Aim of the task:
Among the entries below, take the line with "before CALLIKU ANDREA." and the line with "- **Different attendance", and output them and every line between them exactly, with nothing else.
>>
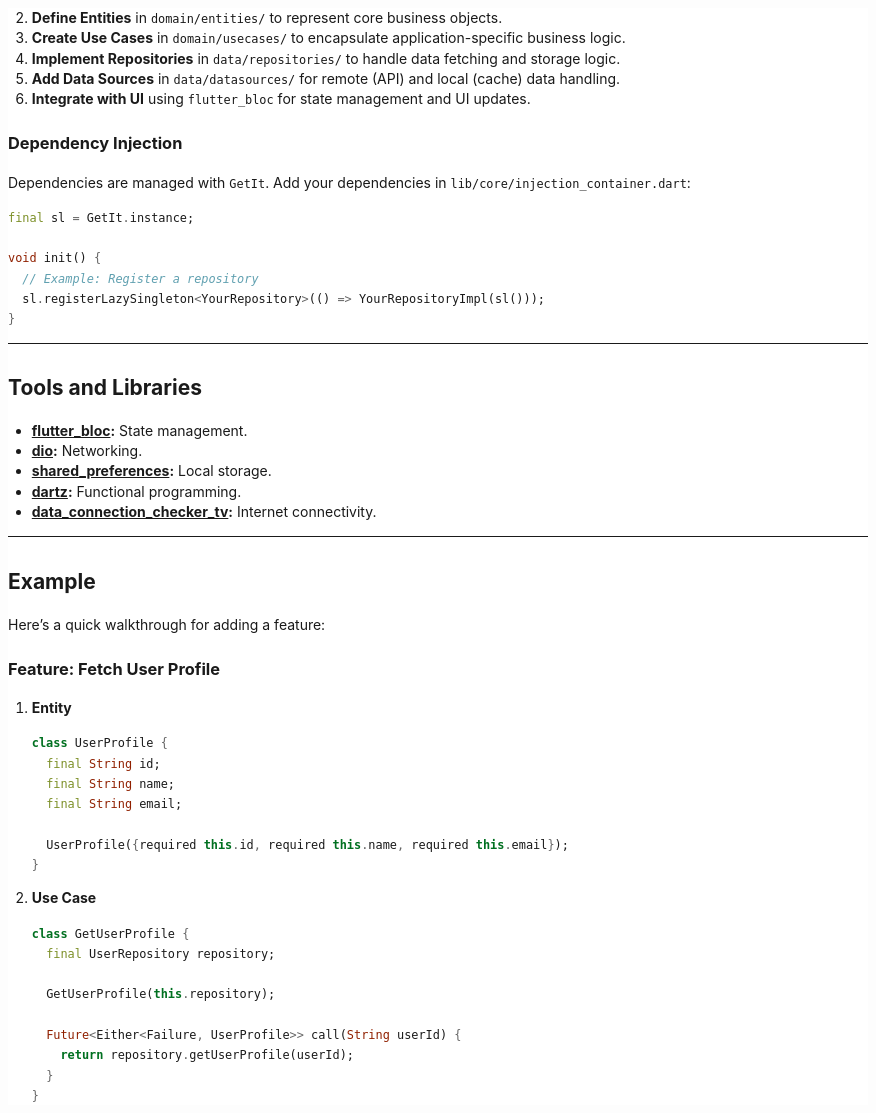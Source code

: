 2. **Define Entities** in `domain/entities/` to represent core business objects.
3. **Create Use Cases** in `domain/usecases/` to encapsulate application-specific business logic.
4. **Implement Repositories** in `data/repositories/` to handle data fetching and storage logic.
5. **Add Data Sources** in `data/datasources/` for remote (API) and local (cache) data handling.
6. **Integrate with UI** using `flutter_bloc` for state management and UI updates.

### Dependency Injection

Dependencies are managed with `GetIt`. Add your dependencies in `lib/core/injection_container.dart`:

```dart
final sl = GetIt.instance;

void init() {
  // Example: Register a repository
  sl.registerLazySingleton<YourRepository>(() => YourRepositoryImpl(sl()));
}
```

---

## Tools and Libraries

- **[flutter_bloc](https://pub.dev/packages/flutter_bloc):** State management.
- **[dio](https://pub.dev/packages/dio):** Networking.
- **[shared_preferences](https://pub.dev/packages/shared_preferences):** Local storage.
- **[dartz](https://pub.dev/packages/dartz):** Functional programming.
- **[data_connection_checker_tv](https://pub.dev/packages/data_connection_checker_tv):** Internet connectivity.

---

## Example

Here’s a quick walkthrough for adding a feature:

### Feature: Fetch User Profile

1. **Entity**
   ```dart
   class UserProfile {
     final String id;
     final String name;
     final String email;

     UserProfile({required this.id, required this.name, required this.email});
   }
   ```

2. **Use Case**
   ```dart
   class GetUserProfile {
     final UserRepository repository;

     GetUserProfile(this.repository);

     Future<Either<Failure, UserProfile>> call(String userId) {
       return repository.getUserProfile(userId);
     }
   }
   ```
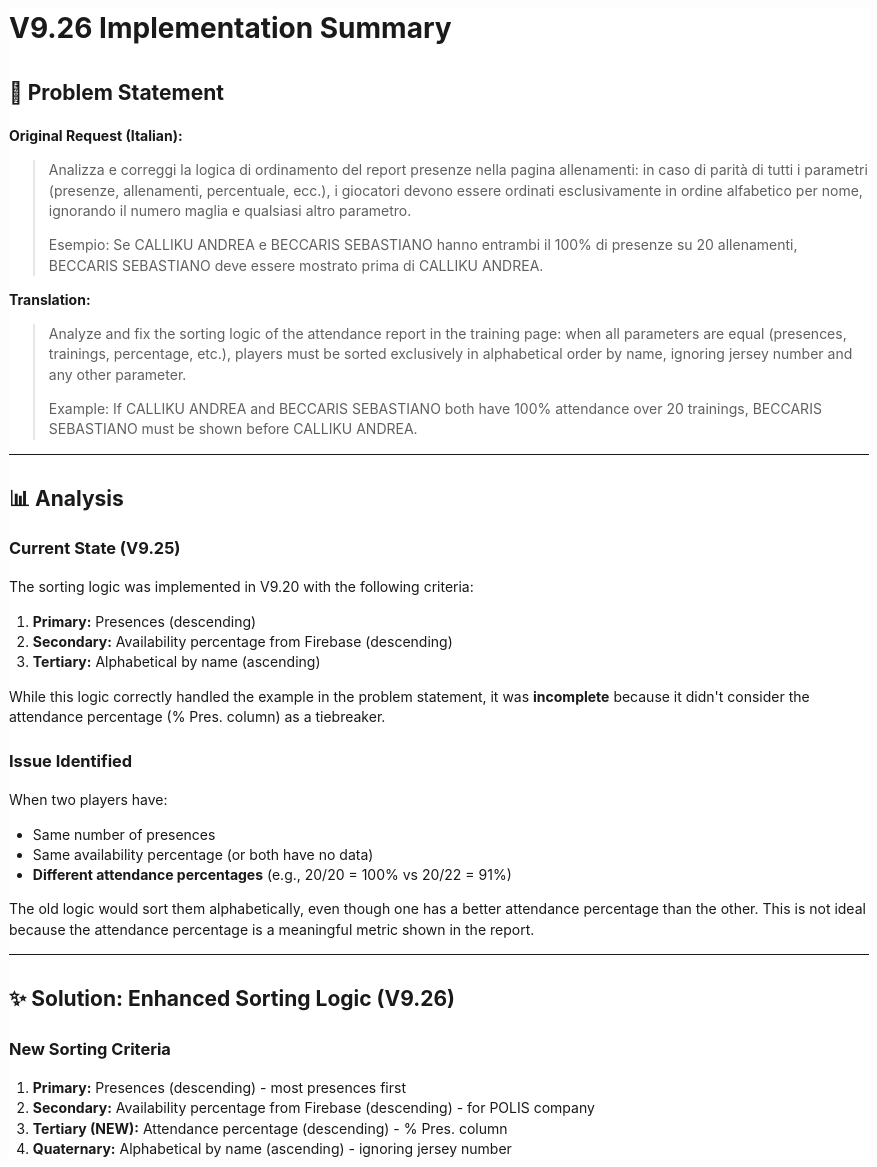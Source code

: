 # V9.26 Implementation Summary

## 🎯 Problem Statement

**Original Request (Italian):**
> Analizza e correggi la logica di ordinamento del report presenze nella pagina allenamenti: in caso di parità di tutti i parametri (presenze, allenamenti, percentuale, ecc.), i giocatori devono essere ordinati esclusivamente in ordine alfabetico per nome, ignorando il numero maglia e qualsiasi altro parametro.
>
> Esempio: Se CALLIKU ANDREA e BECCARIS SEBASTIANO hanno entrambi il 100% di presenze su 20 allenamenti, BECCARIS SEBASTIANO deve essere mostrato prima di CALLIKU ANDREA.

**Translation:**
> Analyze and fix the sorting logic of the attendance report in the training page: when all parameters are equal (presences, trainings, percentage, etc.), players must be sorted exclusively in alphabetical order by name, ignoring jersey number and any other parameter.
>
> Example: If CALLIKU ANDREA and BECCARIS SEBASTIANO both have 100% attendance over 20 trainings, BECCARIS SEBASTIANO must be shown before CALLIKU ANDREA.

---

## 📊 Analysis

### Current State (V9.25)
The sorting logic was implemented in V9.20 with the following criteria:
1. **Primary:** Presences (descending)
2. **Secondary:** Availability percentage from Firebase (descending)
3. **Tertiary:** Alphabetical by name (ascending)

While this logic correctly handled the example in the problem statement, it was **incomplete** because it didn't consider the attendance percentage (% Pres. column) as a tiebreaker.

### Issue Identified
When two players have:
- Same number of presences
- Same availability percentage (or both have no data)
- **Different attendance percentages** (e.g., 20/20 = 100% vs 20/22 = 91%)

The old logic would sort them alphabetically, even though one has a better attendance percentage than the other. This is not ideal because the attendance percentage is a meaningful metric shown in the report.

---

## ✨ Solution: Enhanced Sorting Logic (V9.26)

### New Sorting Criteria
1. **Primary:** Presences (descending) - most presences first
2. **Secondary:** Availability percentage from Firebase (descending) - for POLIS company
3. **Tertiary (NEW):** Attendance percentage (descending) - % Pres. column
4. **Quaternary:** Alphabetical by name (ascending) - ignoring jersey number
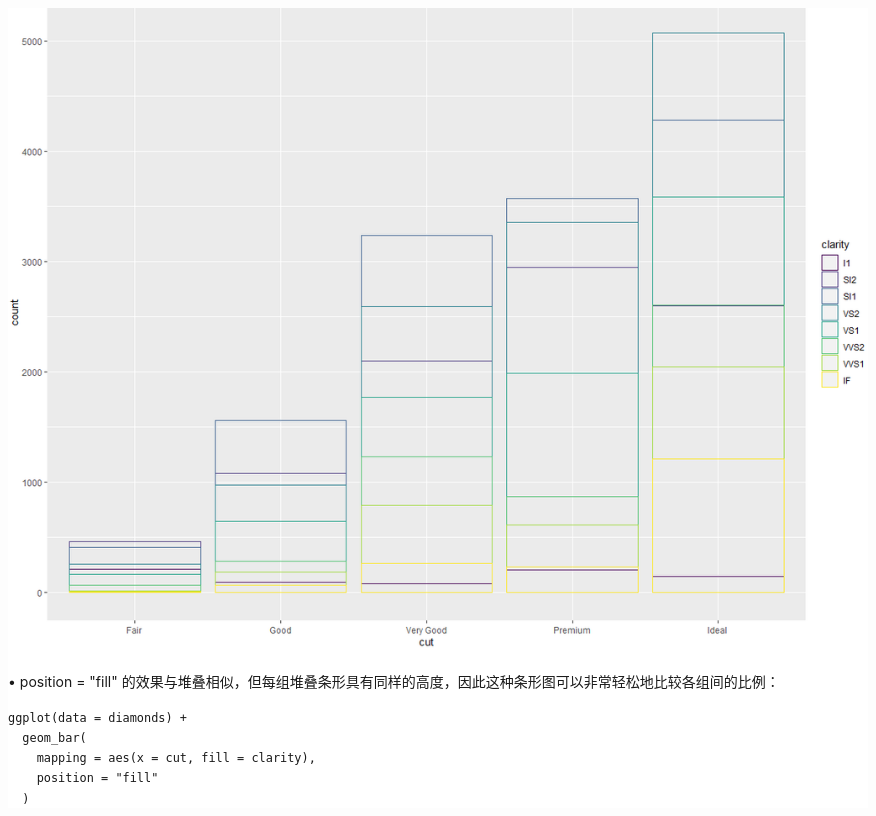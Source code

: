 ![image-20200727211928419](/img/posts/7.22/image-20200727211928419.png)

• position = "fill" 的效果与堆叠相似，但每组堆叠条形具有同样的高度，因此这种条形图可以非常轻松地比较各组间的比例：

```
ggplot(data = diamonds) +
  geom_bar(
    mapping = aes(x = cut, fill = clarity),
    position = "fill"
  )
```

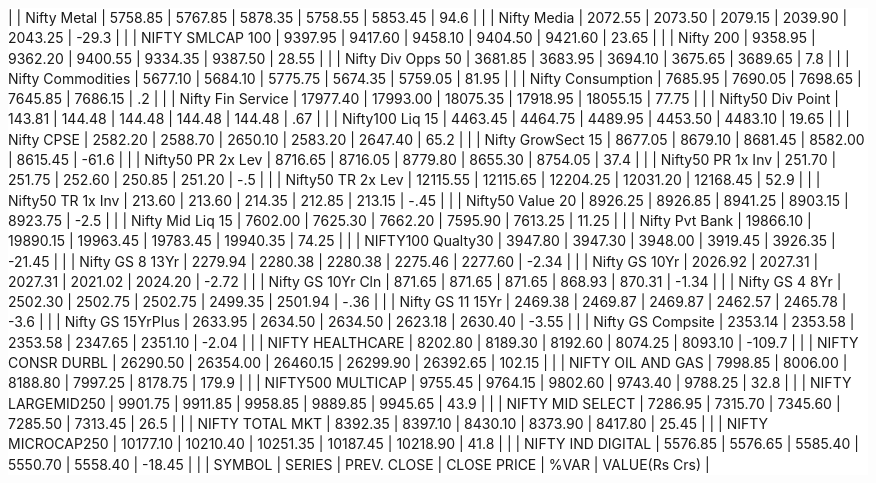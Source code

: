 |  | Nifty Metal | 5758.85 | 5767.85 | 5878.35 | 5758.55 | 5853.45 | 94.6 |
|  | Nifty Media | 2072.55 | 2073.50 | 2079.15 | 2039.90 | 2043.25 | -29.3 |
|  | NIFTY SMLCAP 100 | 9397.95 | 9417.60 | 9458.10 | 9404.50 | 9421.60 | 23.65 |
|  | Nifty 200 | 9358.95 | 9362.20 | 9400.55 | 9334.35 | 9387.50 | 28.55 |
|  | Nifty Div Opps 50 | 3681.85 | 3683.95 | 3694.10 | 3675.65 | 3689.65 | 7.8 |
|  | Nifty Commodities | 5677.10 | 5684.10 | 5775.75 | 5674.35 | 5759.05 | 81.95 |
|  | Nifty Consumption | 7685.95 | 7690.05 | 7698.65 | 7645.85 | 7686.15 | .2 |
|  | Nifty Fin Service | 17977.40 | 17993.00 | 18075.35 | 17918.95 | 18055.15 | 77.75 |
|  | Nifty50 Div Point | 143.81 | 144.48 | 144.48 | 144.48 | 144.48 | .67 |
|  | Nifty100 Liq 15 | 4463.45 | 4464.75 | 4489.95 | 4453.50 | 4483.10 | 19.65 |
|  | Nifty CPSE | 2582.20 | 2588.70 | 2650.10 | 2583.20 | 2647.40 | 65.2 |
|  | Nifty GrowSect 15 | 8677.05 | 8679.10 | 8681.45 | 8582.00 | 8615.45 | -61.6 |
|  | Nifty50 PR 2x Lev | 8716.65 | 8716.05 | 8779.80 | 8655.30 | 8754.05 | 37.4 |
|  | Nifty50 PR 1x Inv | 251.70 | 251.75 | 252.60 | 250.85 | 251.20 | -.5 |
|  | Nifty50 TR 2x Lev | 12115.55 | 12115.65 | 12204.25 | 12031.20 | 12168.45 | 52.9 |
|  | Nifty50 TR 1x Inv | 213.60 | 213.60 | 214.35 | 212.85 | 213.15 | -.45 |
|  | Nifty50 Value 20 | 8926.25 | 8926.85 | 8941.25 | 8903.15 | 8923.75 | -2.5 |
|  | Nifty Mid Liq 15 | 7602.00 | 7625.30 | 7662.20 | 7595.90 | 7613.25 | 11.25 |
|  | Nifty Pvt Bank | 19866.10 | 19890.15 | 19963.45 | 19783.45 | 19940.35 | 74.25 |
|  | NIFTY100 Qualty30 | 3947.80 | 3947.30 | 3948.00 | 3919.45 | 3926.35 | -21.45 |
|  | Nifty GS 8 13Yr | 2279.94 | 2280.38 | 2280.38 | 2275.46 | 2277.60 | -2.34 |
|  | Nifty GS 10Yr | 2026.92 | 2027.31 | 2027.31 | 2021.02 | 2024.20 | -2.72 |
|  | Nifty GS 10Yr Cln | 871.65 | 871.65 | 871.65 | 868.93 | 870.31 | -1.34 |
|  | Nifty GS 4 8Yr | 2502.30 | 2502.75 | 2502.75 | 2499.35 | 2501.94 | -.36 |
|  | Nifty GS 11 15Yr | 2469.38 | 2469.87 | 2469.87 | 2462.57 | 2465.78 | -3.6 |
|  | Nifty GS 15YrPlus | 2633.95 | 2634.50 | 2634.50 | 2623.18 | 2630.40 | -3.55 |
|  | Nifty GS Compsite | 2353.14 | 2353.58 | 2353.58 | 2347.65 | 2351.10 | -2.04 |
|  | NIFTY HEALTHCARE | 8202.80 | 8189.30 | 8192.60 | 8074.25 | 8093.10 | -109.7 |
|  | NIFTY CONSR DURBL | 26290.50 | 26354.00 | 26460.15 | 26299.90 | 26392.65 | 102.15 |
|  | NIFTY OIL AND GAS | 7998.85 | 8006.00 | 8188.80 | 7997.25 | 8178.75 | 179.9 |
|  | NIFTY500 MULTICAP | 9755.45 | 9764.15 | 9802.60 | 9743.40 | 9788.25 | 32.8 |
|  | NIFTY LARGEMID250 | 9901.75 | 9911.85 | 9958.85 | 9889.85 | 9945.65 | 43.9 |
|  | NIFTY MID SELECT | 7286.95 | 7315.70 | 7345.60 | 7285.50 | 7313.45 | 26.5 |
|  | NIFTY TOTAL MKT | 8392.35 | 8397.10 | 8430.10 | 8373.90 | 8417.80 | 25.45 |
|  | NIFTY MICROCAP250 | 10177.10 | 10210.40 | 10251.35 | 10187.45 | 10218.90 | 41.8 |
|  | NIFTY IND DIGITAL | 5576.85 | 5576.65 | 5585.40 | 5550.70 | 5558.40 | -18.45 |
|  | SYMBOL | SERIES | PREV. CLOSE | CLOSE PRICE | %VAR | VALUE(Rs Crs) |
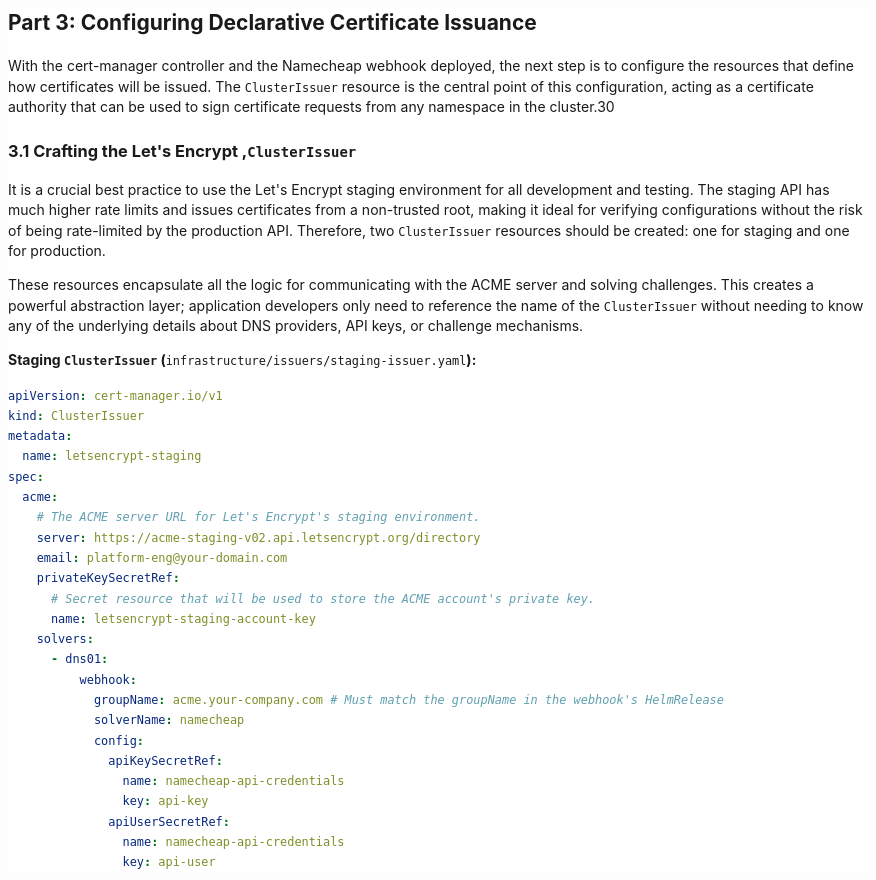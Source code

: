## Part 3: Configuring Declarative Certificate Issuance

With the cert-manager controller and the Namecheap webhook deployed, the next
step is to configure the resources that define how certificates will be issued.
The `ClusterIssuer` resource is the central point of this configuration, acting
as a certificate authority that can be used to sign certificate requests from
any namespace in the cluster.30

### 3.1 Crafting the Let's Encrypt ,`ClusterIssuer`

It is a crucial best practice to use the Let's Encrypt staging environment for
all development and testing. The staging API has much higher rate limits and
issues certificates from a non-trusted root, making it ideal for verifying
configurations without the risk of being rate-limited by the production API.
Therefore, two `ClusterIssuer` resources should be created: one for staging and
one for production.

These resources encapsulate all the logic for communicating with the ACME
server and solving challenges. This creates a powerful abstraction layer;
application developers only need to reference the name of the `ClusterIssuer`
without needing to know any of the underlying details about DNS providers, API
keys, or challenge mechanisms.

**Staging **`ClusterIssuer`**
(**`infrastructure/issuers/staging-issuer.yaml`**):**

```yaml
apiVersion: cert-manager.io/v1
kind: ClusterIssuer
metadata:
  name: letsencrypt-staging
spec:
  acme:
    # The ACME server URL for Let's Encrypt's staging environment.
    server: https://acme-staging-v02.api.letsencrypt.org/directory
    email: platform-eng@your-domain.com
    privateKeySecretRef:
      # Secret resource that will be used to store the ACME account's private key.
      name: letsencrypt-staging-account-key
    solvers:
      - dns01:
          webhook:
            groupName: acme.your-company.com # Must match the groupName in the webhook's HelmRelease
            solverName: namecheap
            config:
              apiKeySecretRef:
                name: namecheap-api-credentials
                key: api-key
              apiUserSecretRef:
                name: namecheap-api-credentials
                key: api-user

```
<<
Problem solution:
> Example: If CALLIKU ANDREA and BECCARIS SEBASTIANO both have 100% attendance over 20 trainings, BECCARIS SEBASTIANO must be shown before CALLIKU ANDREA.

---

## 📊 Analysis

### Current State (V9.25)
The sorting logic was implemented in V9.20 with the following criteria:
1. **Primary:** Presences (descending)
2. **Secondary:** Availability percentage from Firebase (descending)
3. **Tertiary:** Alphabetical by name (ascending)

While this logic correctly handled the example in the problem statement, it was **incomplete** because it didn't consider the attendance percentage (% Pres. column) as a tiebreaker.

### Issue Identified
When two players have:
- Same number of presences
- Same availability percentage (or both have no data)
- **Different attendance percentages** (e.g., 20/20 = 100% vs 20/22 = 91%)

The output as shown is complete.